(Beginning of Source records)
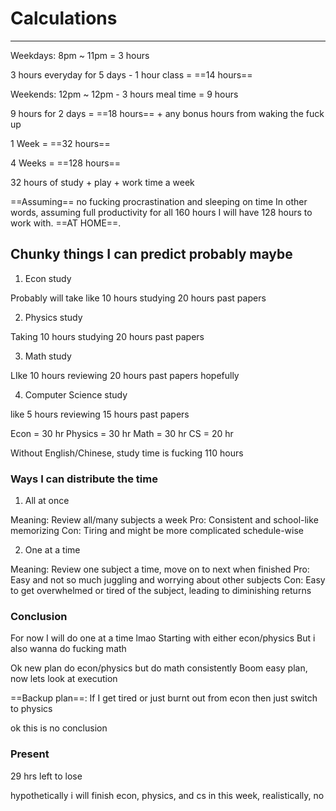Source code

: # Calculations
---

Weekdays: 8pm ~ 11pm = 3 hours

3 hours everyday for 5 days - 1 hour class = ==14 hours==

Weekends: 12pm ~ 12pm - 3 hours meal time = 9 hours

9 hours for 2 days = ==18 hours== + any bonus hours from waking the fuck up

1 Week = ==32 hours==

4 Weeks = ==128 hours==

32 hours of study + play + work time a week

==Assuming== no fucking procrastination and sleeping on time
In other words, assuming full productivity for all 160 hours
I will have 128 hours to work with. ==AT HOME==.

## Chunky things I can predict probably maybe

1. Econ study

Probably will take like 10 hours studying 20 hours past papers

2. Physics study

Taking 10 hours studying 20 hours past papers

3. Math study

LIke 10 hours reviewing 20 hours past papers hopefully

4. Computer Science study

like 5 hours reviewing 15 hours past papers

Econ = 30 hr
Physics = 30 hr
Math = 30 hr
CS = 20 hr

Without English/Chinese, study time is fucking 110 hours

### Ways I can distribute the time
1. All at once

Meaning: Review all/many subjects a week
Pro: Consistent and school-like memorizing
Con: Tiring and might be more complicated schedule-wise

2. One at a time

Meaning: Review one subject a time, move on to next when finished
Pro: Easy and not so much juggling and worrying about other subjects
Con: Easy to get overwhelmed or tired of the subject, leading to diminishing returns

### Conclusion
For now I will do one at a time lmao
Starting with either econ/physics
But i also wanna do fucking math

Ok new plan do econ/physics but do math consistently
Boom easy plan, now lets look at execution

==Backup plan==: If I get tired or just burnt out from econ then just switch to physics

ok this is no conclusion

### Present

29 hrs left to lose

hypothetically i will finish econ, physics, and cs in this week, realistically, no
(End of Source records)
» Description of the task:
Quote, word for word, every line starting at the one that contains "1. All at once" and ending with the final line of the entries.

» Answer section:
1. All at once

Meaning: Review all/many subjects a week
Pro: Consistent and school-like memorizing
Con: Tiring and might be more complicated schedule-wise

2. One at a time

Meaning: Review one subject a time, move on to next when finished
Pro: Easy and not so much juggling and worrying about other subjects
Con: Easy to get overwhelmed or tired of the subject, leading to diminishing returns

### Conclusion
For now I will do one at a time lmao
Starting with either econ/physics
But i also wanna do fucking math

Ok new plan do econ/physics but do math consistently
Boom easy plan, now lets look at execution

==Backup plan==: If I get tired or just burnt out from econ then just switch to physics

ok this is no conclusion

### Present

29 hrs left to lose

hypothetically i will finish econ, physics, and cs in this week, realistically, no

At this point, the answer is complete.